The wire matches ShadeTransferWsTransport exactly — adapters for either transport can interoperate by translating between SCTP message- framing and WS binary frames at the byte level.

Limits

  • Max DataChannel message: 256 KiB (Chrome's safe ceiling). Configure chunkSize ≤ 256 KiB on uploads that prefer WebRTC. The transport raises a clear error when an envelope exceeds the cap; the engine then retries via HTTP.
  • One DataChannel per peer pair (label shade-transfer/v1). Multiple in-flight transfers from the same peer pair multiplex via reqId.
  • No SFU/MCU — group transfers fan out at the application layer.
  • DTLS-fingerprint binding to Shade's identity-fingerprint is not in V3.11 (deferred as hardening work — DataChannel is already inside a ratchet-authenticated session, so the practical exposure window is limited to in-process MITM scenarios that already require malware).

Migration

Opt-in. If you don't call configureWebRTC, your existing HTTP/WS transport stack is unchanged.

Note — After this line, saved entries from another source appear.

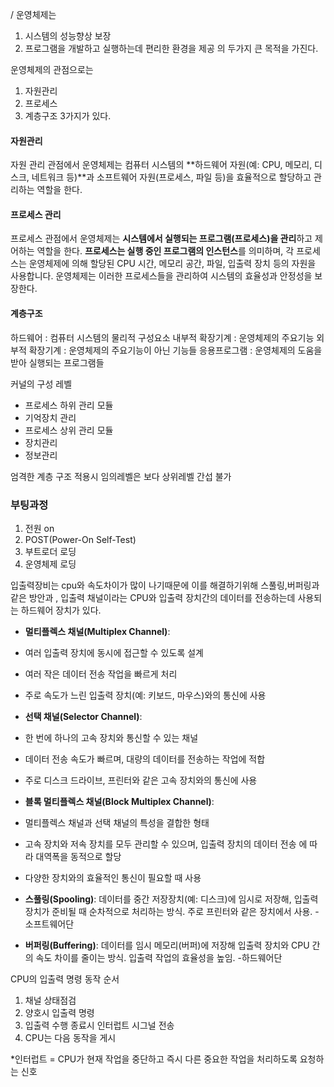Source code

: /
운영체제는 
1. 시스템의 성능향상 보장
2. 프로그램을 개발하고 실행하는데 편리한 환경을 제공
의 두가지 큰 목적을 가진다.

운영체제의 관점으로는

1. 자원관리
2. 프로세스
3. 계층구조
3가지가 있다.

#### 자원관리
자원 관리 관점에서 운영체제는 컴퓨터 시스템의
**하드웨어 자원(예: CPU, 메모리, 디스크, 네트워크 등)**과 
소프트웨어 자원(프로세스, 파일 등)을 효율적으로 할당하고 관리하는 역할을 한다.

#### 프로세스 관리
프로세스 관점에서 운영체제는 **시스템에서 실행되는 프로그램(프로세스)을 관리**하고 제어하는 역할을 한다. 
**프로세스는 실행 중인 프로그램의 인스턴스**를 의미하며, 각 프로세스는 운영체제에 의해 할당된 CPU 시간, 메모리 공간, 파일, 입출력 장치 등의 자원을 사용합니다. 운영체제는 이러한 프로세스들을 관리하여 시스템의 효율성과 안정성을 보장한다.


#### 계층구조

하드웨어 : 컴퓨터 시스템의 물리적 구성요소
내부적 확장기계 : 운영체제의 주요기능
외부적 확장기계 : 운영체제의 주요기능이 아닌 기능들
응용프로그램 : 운영체제의 도움을 받아 실행되는 프로그램들

커널의 구성 레벨
- 프로세스 하위 관리 모듈
- 기억장치 관리
- 프로세스 상위 관리 모듈
- 장치관리
- 정보관리

엄격한 계층 구조 적용시 임의레벨은 보다 상위레벨 간섭 불가


### 부팅과정

1. 전원 on
2. POST(Power-On Self-Test)
3. 부트로더 로딩
4. 운영체제 로딩

입출력장비는 cpu와 속도차이가 많이 나기때문에 이를 해결하기위해 스풀링,버퍼링과 같은 방안과 , 입출력 채널이라는 CPU와 입출력 장치간의 데이터를 전송하는데 사용되는 하드웨어 장치가 있다.

- **멀티플렉스 채널(Multiplex Channel)**:
- 여러 입출력 장치에 동시에 접근할 수 있도록 설계
- 여러 작은 데이터 전송 작업을 빠르게 처리
- 주로 속도가 느린 입출력 장치(예: 키보드, 마우스)와의 통신에 사용

- **선택 채널(Selector Channel)**:
- 한 번에 하나의 고속 장치와 통신할 수 있는 채널
- 데이터 전송 속도가 빠르며, 대량의 데이터를 전송하는 작업에 적합
- 주로 디스크 드라이브, 프린터와 같은 고속 장치와의 통신에 사용


- **블록 멀티플렉스 채널(Block Multiplex Channel)**:
- 멀티플렉스 채널과 선택 채널의 특성을 결합한 형태
- 고속 장치와 저속 장치를 모두 관리할 수 있으며, 입출력 장치의 데이터 전송 에 따라 대역폭을 동적으로 할당
 - 다양한 장치와의 효율적인 통신이 필요할 때 사용

- **스풀링(Spooling)**: 데이터를 중간 저장장치(예: 디스크)에 임시로 저장해, 입출력 장치가 준비될 때 순차적으로 처리하는 방식. 주로 프린터와 같은 장치에서 사용.
-소프트웨어단

- **버퍼링(Buffering)**: 데이터를 임시 메모리(버퍼)에 저장해 입출력 장치와 CPU 간의 속도 차이를 줄이는 방식. 입출력 작업의 효율성을 높임.
-하드웨어단

CPU의 입출력 명령 동작 순서
1. 채널 상태점검
2. 양호시 입출력 명령
3. 입출력 수행 종료시 인터럽트 시그널 전송
4. CPU는 다음 동작을 게시

*인터럽트 =  CPU가 현재 작업을 중단하고 즉시 다른 중요한 작업을 처리하도록 요청하는 신호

When you do opt in, the engine must not be built yet — the easy way to ensure this is to call configureWebRTC before configureTransfers or before any of upload / onIncomingTransfer / transferRoute. Receiver-side: the WebRTC manager wires receiver-hooks into the engine during engine() construction, so make sure both sides do configureWebRTC

  • configureTransfers before the first transferRoute() call.